Exercise instructions: Pictures aside, repeat every record below exactly.

Exercise materials:

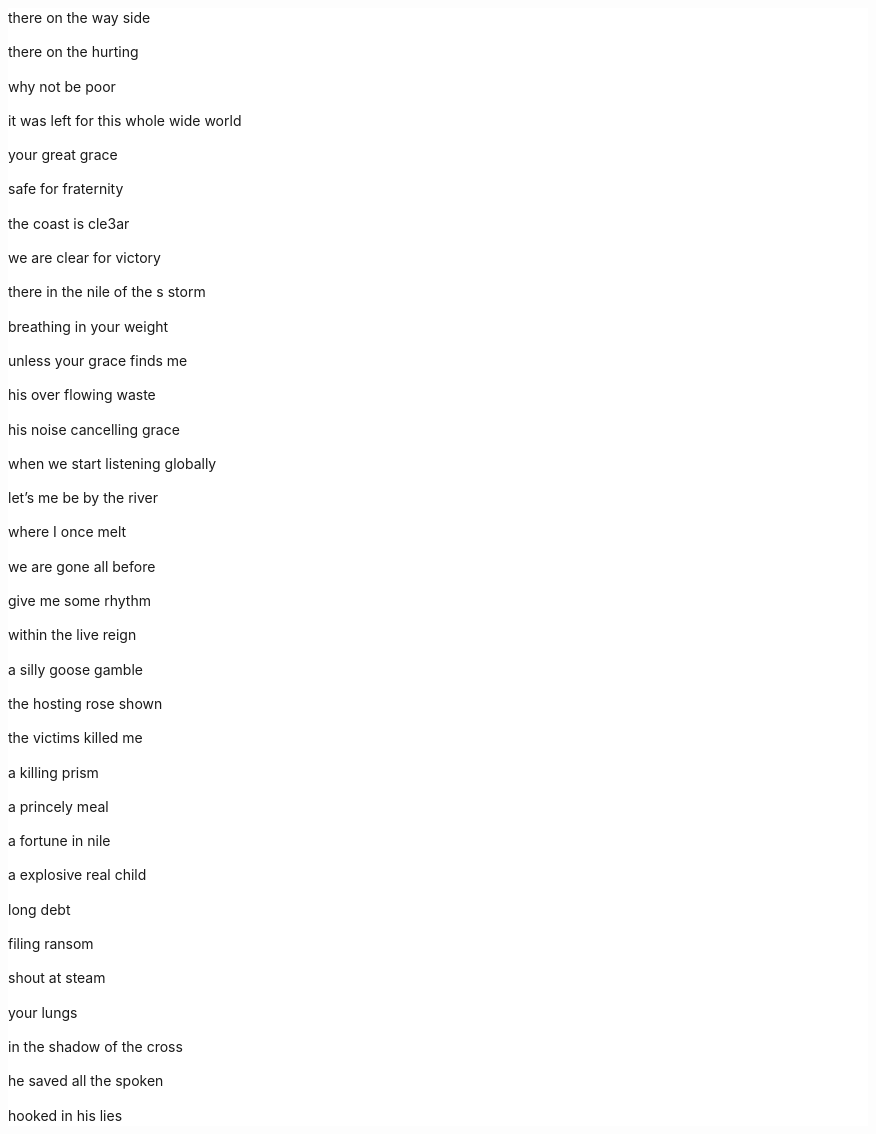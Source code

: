 there on the way side 

there on the hurting 

why not be poor 

it was left for this whole wide world 

your great grace 

safe for fraternity 

the coast is cle3ar 

we are clear for victory 

there in the nile of the s storm 

breathing in your weight 

unless your grace finds me 

his over flowing waste 

his noise cancelling grace 

when we start listening globally 

let’s me be by the river 

where I once melt 

we are gone all before 

give me some rhythm 

within the live reign 

a silly goose gamble 

the hosting rose shown 

the victims killed me 

a killing prism 

a princely meal 

a fortune in nile 

a explosive real child 

long debt 

filing ransom 

shout at steam 

your lungs 

in the shadow of the cross 

he saved all the spoken 

hooked in his lies 

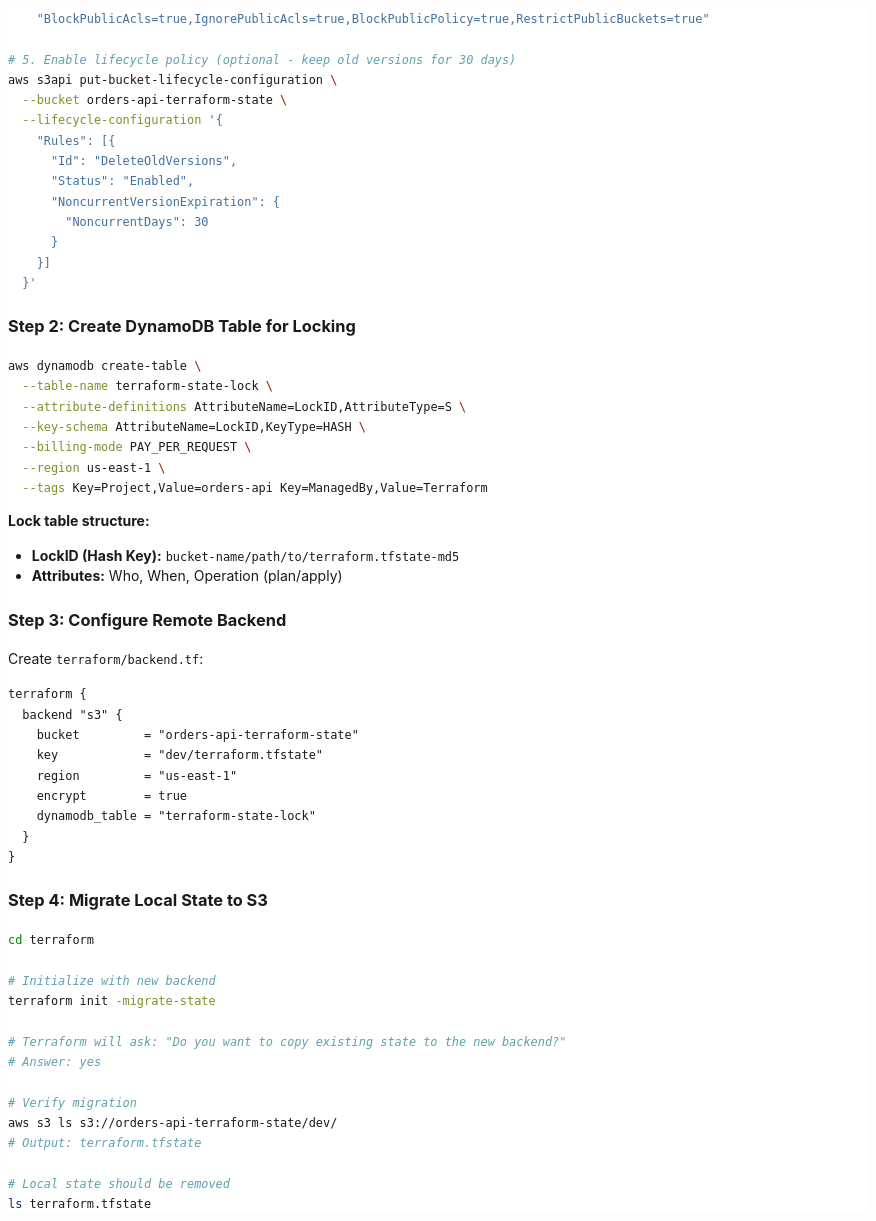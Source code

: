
 ```bash
    "BlockPublicAcls=true,IgnorePublicAcls=true,BlockPublicPolicy=true,RestrictPublicBuckets=true"

# 5. Enable lifecycle policy (optional - keep old versions for 30 days)
aws s3api put-bucket-lifecycle-configuration \
  --bucket orders-api-terraform-state \
  --lifecycle-configuration '{
    "Rules": [{
      "Id": "DeleteOldVersions",
      "Status": "Enabled",
      "NoncurrentVersionExpiration": {
        "NoncurrentDays": 30
      }
    }]
  }'
```

### Step 2: Create DynamoDB Table for Locking

```bash
aws dynamodb create-table \
  --table-name terraform-state-lock \
  --attribute-definitions AttributeName=LockID,AttributeType=S \
  --key-schema AttributeName=LockID,KeyType=HASH \
  --billing-mode PAY_PER_REQUEST \
  --region us-east-1 \
  --tags Key=Project,Value=orders-api Key=ManagedBy,Value=Terraform
```

**Lock table structure:**
- **LockID (Hash Key):** `bucket-name/path/to/terraform.tfstate-md5`
- **Attributes:** Who, When, Operation (plan/apply)

### Step 3: Configure Remote Backend

Create `terraform/backend.tf`:

```hcl
terraform {
  backend "s3" {
    bucket         = "orders-api-terraform-state"
    key            = "dev/terraform.tfstate"
    region         = "us-east-1"
    encrypt        = true
    dynamodb_table = "terraform-state-lock"
  }
}
```

### Step 4: Migrate Local State to S3

```bash
cd terraform

# Initialize with new backend
terraform init -migrate-state

# Terraform will ask: "Do you want to copy existing state to the new backend?"
# Answer: yes

# Verify migration
aws s3 ls s3://orders-api-terraform-state/dev/
# Output: terraform.tfstate

# Local state should be removed
ls terraform.tfstate
```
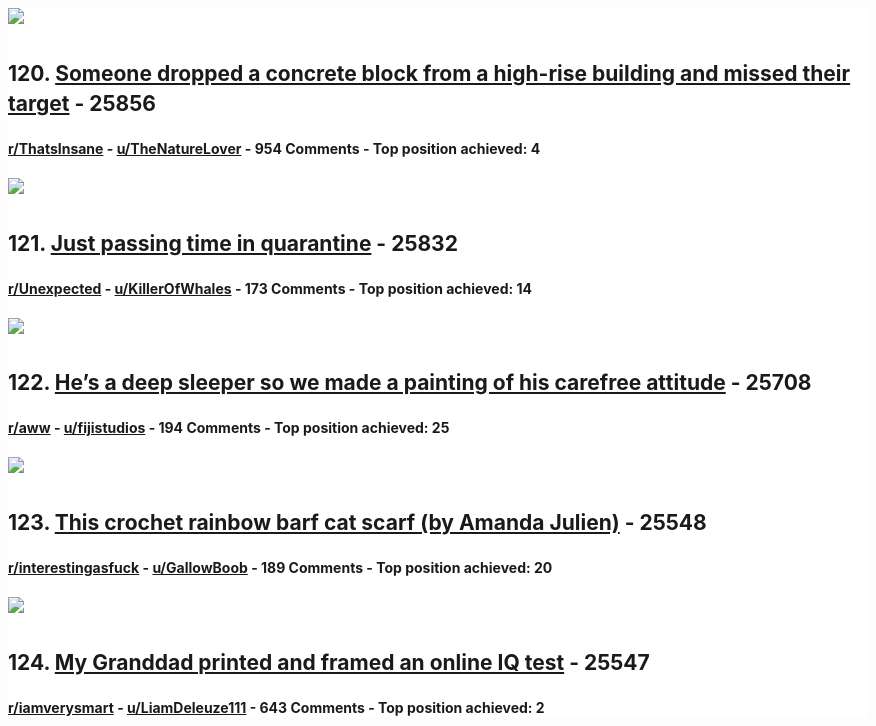 <a href="https://apnews.com/bda9c1ed0f8e10742ad2feabb2d52aa2"><img src="https://b.thumbs.redditmedia.com/K13ydQqYqpiwzIB2OEvp91lsHYV-MF6871iWIJhCHRE.jpg"></img></a>

## 120. [Someone dropped a concrete block from a high-rise building and missed their target](http://reddit.com/r/ThatsInsane/comments/fkn6aq/someone_dropped_a_concrete_block_from_a_highrise/) - 25856
#### [r/ThatsInsane](http://reddit.com/r/ThatsInsane) - [u/TheNatureLover](http://reddit.com/u/TheNatureLover) - 954 Comments - Top position achieved: 4

<a href="https://i.imgur.com/9EdN9AL.gifv"><img src="https://b.thumbs.redditmedia.com/g38FcXmjgxjxg4hbqtQOMVZJEudKInncujcUOEVjWLE.jpg"></img></a>

## 121. [Just passing time in quarantine](http://reddit.com/r/Unexpected/comments/fkj202/just_passing_time_in_quarantine/) - 25832
#### [r/Unexpected](http://reddit.com/r/Unexpected) - [u/KillerOfWhales](http://reddit.com/u/KillerOfWhales) - 173 Comments - Top position achieved: 14

<a href="https://v.redd.it/7g5j9b7hqcn41"><img src="https://b.thumbs.redditmedia.com/iqTiW8sCPRs7A4aK8jIiYJjaO4Zt2ohF_sQkhbEDAFw.jpg"></img></a>

## 122. [He’s a deep sleeper so we made a painting of his carefree attitude](http://reddit.com/r/aww/comments/fknc4c/hes_a_deep_sleeper_so_we_made_a_painting_of_his/) - 25708
#### [r/aww](http://reddit.com/r/aww) - [u/fijistudios](http://reddit.com/u/fijistudios) - 194 Comments - Top position achieved: 25

<a href="https://i.redd.it/r1ucy9i1qen41.jpg"><img src="https://b.thumbs.redditmedia.com/X_yRKXDSWW2FRvjrYfwefnBWyUHaXeD8i5zaHCTvHRQ.jpg"></img></a>

## 123. [This crochet rainbow barf cat scarf (by Amanda Julien)](http://reddit.com/r/interestingasfuck/comments/fksgpk/this_crochet_rainbow_barf_cat_scarf_by_amanda/) - 25548
#### [r/interestingasfuck](http://reddit.com/r/interestingasfuck) - [u/GallowBoob](http://reddit.com/u/GallowBoob) - 189 Comments - Top position achieved: 20

<a href="https://i.redd.it/h3kcwnx6lgn41.jpg"><img src="https://a.thumbs.redditmedia.com/_ZT1bAYVHtZg2uVR-2PdFqLdFFFv0-kjsDyHWX1hgL8.jpg"></img></a>

## 124. [My Granddad printed and framed an online IQ test](http://reddit.com/r/iamverysmart/comments/fkk02y/my_granddad_printed_and_framed_an_online_iq_test/) - 25547
#### [r/iamverysmart](http://reddit.com/r/iamverysmart) - [u/LiamDeleuze111](http://reddit.com/u/LiamDeleuze111) - 643 Comments - Top position achieved: 2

Your response:
Source code

: there on the way side 

there on the hurting 

why not be poor 

it was left for this whole wide world 

your great grace 

safe for fraternity 

the coast is cle3ar 

we are clear for victory 

there in the nile of the s storm 

breathing in your weight 

unless your grace finds me 

his over flowing waste 

his noise cancelling grace 

when we start listening globally 

let’s me be by the river 

where I once melt 

we are gone all before 

give me some rhythm 

within the live reign 

a silly goose gamble 

the hosting rose shown 

the victims killed me 

a killing prism 

a princely meal 

a fortune in nile 

a explosive real child 

long debt 

filing ransom 

shout at steam 

your lungs 

in the shadow of the cross 

he saved all the spoken 

hooked in his lies 

Source code

:
 ```bash
    "BlockPublicAcls=true,IgnorePublicAcls=true,BlockPublicPolicy=true,RestrictPublicBuckets=true"

# 5. Enable lifecycle policy (optional - keep old versions for 30 days)
aws s3api put-bucket-lifecycle-configuration \
  --bucket orders-api-terraform-state \
  --lifecycle-configuration '{
    "Rules": [{
      "Id": "DeleteOldVersions",
      "Status": "Enabled",
      "NoncurrentVersionExpiration": {
        "NoncurrentDays": 30
      }
    }]
  }'
```

### Step 2: Create DynamoDB Table for Locking

```bash
aws dynamodb create-table \
  --table-name terraform-state-lock \
  --attribute-definitions AttributeName=LockID,AttributeType=S \
  --key-schema AttributeName=LockID,KeyType=HASH \
  --billing-mode PAY_PER_REQUEST \
  --region us-east-1 \
  --tags Key=Project,Value=orders-api Key=ManagedBy,Value=Terraform
```

**Lock table structure:**
- **LockID (Hash Key):** `bucket-name/path/to/terraform.tfstate-md5`
- **Attributes:** Who, When, Operation (plan/apply)

### Step 3: Configure Remote Backend

Create `terraform/backend.tf`:

```hcl
terraform {
  backend "s3" {
    bucket         = "orders-api-terraform-state"
    key            = "dev/terraform.tfstate"
    region         = "us-east-1"
    encrypt        = true
    dynamodb_table = "terraform-state-lock"
  }
}
```

### Step 4: Migrate Local State to S3

```bash
cd terraform

# Initialize with new backend
terraform init -migrate-state

# Terraform will ask: "Do you want to copy existing state to the new backend?"
# Answer: yes

# Verify migration
aws s3 ls s3://orders-api-terraform-state/dev/
# Output: terraform.tfstate

# Local state should be removed
ls terraform.tfstate
```
 <a href="https://apnews.com/bda9c1ed0f8e10742ad2feabb2d52aa2"><img src="https://b.thumbs.redditmedia.com/K13ydQqYqpiwzIB2OEvp91lsHYV-MF6871iWIJhCHRE.jpg"></img></a>

## 120. [Someone dropped a concrete block from a high-rise building and missed their target](http://reddit.com/r/ThatsInsane/comments/fkn6aq/someone_dropped_a_concrete_block_from_a_highrise/) - 25856
#### [r/ThatsInsane](http://reddit.com/r/ThatsInsane) - [u/TheNatureLover](http://reddit.com/u/TheNatureLover) - 954 Comments - Top position achieved: 4

<a href="https://i.imgur.com/9EdN9AL.gifv"><img src="https://b.thumbs.redditmedia.com/g38FcXmjgxjxg4hbqtQOMVZJEudKInncujcUOEVjWLE.jpg"></img></a>

## 121. [Just passing time in quarantine](http://reddit.com/r/Unexpected/comments/fkj202/just_passing_time_in_quarantine/) - 25832
#### [r/Unexpected](http://reddit.com/r/Unexpected) - [u/KillerOfWhales](http://reddit.com/u/KillerOfWhales) - 173 Comments - Top position achieved: 14

<a href="https://v.redd.it/7g5j9b7hqcn41"><img src="https://b.thumbs.redditmedia.com/iqTiW8sCPRs7A4aK8jIiYJjaO4Zt2ohF_sQkhbEDAFw.jpg"></img></a>

## 122. [He’s a deep sleeper so we made a painting of his carefree attitude](http://reddit.com/r/aww/comments/fknc4c/hes_a_deep_sleeper_so_we_made_a_painting_of_his/) - 25708
#### [r/aww](http://reddit.com/r/aww) - [u/fijistudios](http://reddit.com/u/fijistudios) - 194 Comments - Top position achieved: 25

<a href="https://i.redd.it/r1ucy9i1qen41.jpg"><img src="https://b.thumbs.redditmedia.com/X_yRKXDSWW2FRvjrYfwefnBWyUHaXeD8i5zaHCTvHRQ.jpg"></img></a>

## 123. [This crochet rainbow barf cat scarf (by Amanda Julien)](http://reddit.com/r/interestingasfuck/comments/fksgpk/this_crochet_rainbow_barf_cat_scarf_by_amanda/) - 25548
#### [r/interestingasfuck](http://reddit.com/r/interestingasfuck) - [u/GallowBoob](http://reddit.com/u/GallowBoob) - 189 Comments - Top position achieved: 20

<a href="https://i.redd.it/h3kcwnx6lgn41.jpg"><img src="https://a.thumbs.redditmedia.com/_ZT1bAYVHtZg2uVR-2PdFqLdFFFv0-kjsDyHWX1hgL8.jpg"></img></a>

## 124. [My Granddad printed and framed an online IQ test](http://reddit.com/r/iamverysmart/comments/fkk02y/my_granddad_printed_and_framed_an_online_iq_test/) - 25547
#### [r/iamverysmart](http://reddit.com/r/iamverysmart) - [u/LiamDeleuze111](http://reddit.com/u/LiamDeleuze111) - 643 Comments - Top position achieved: 2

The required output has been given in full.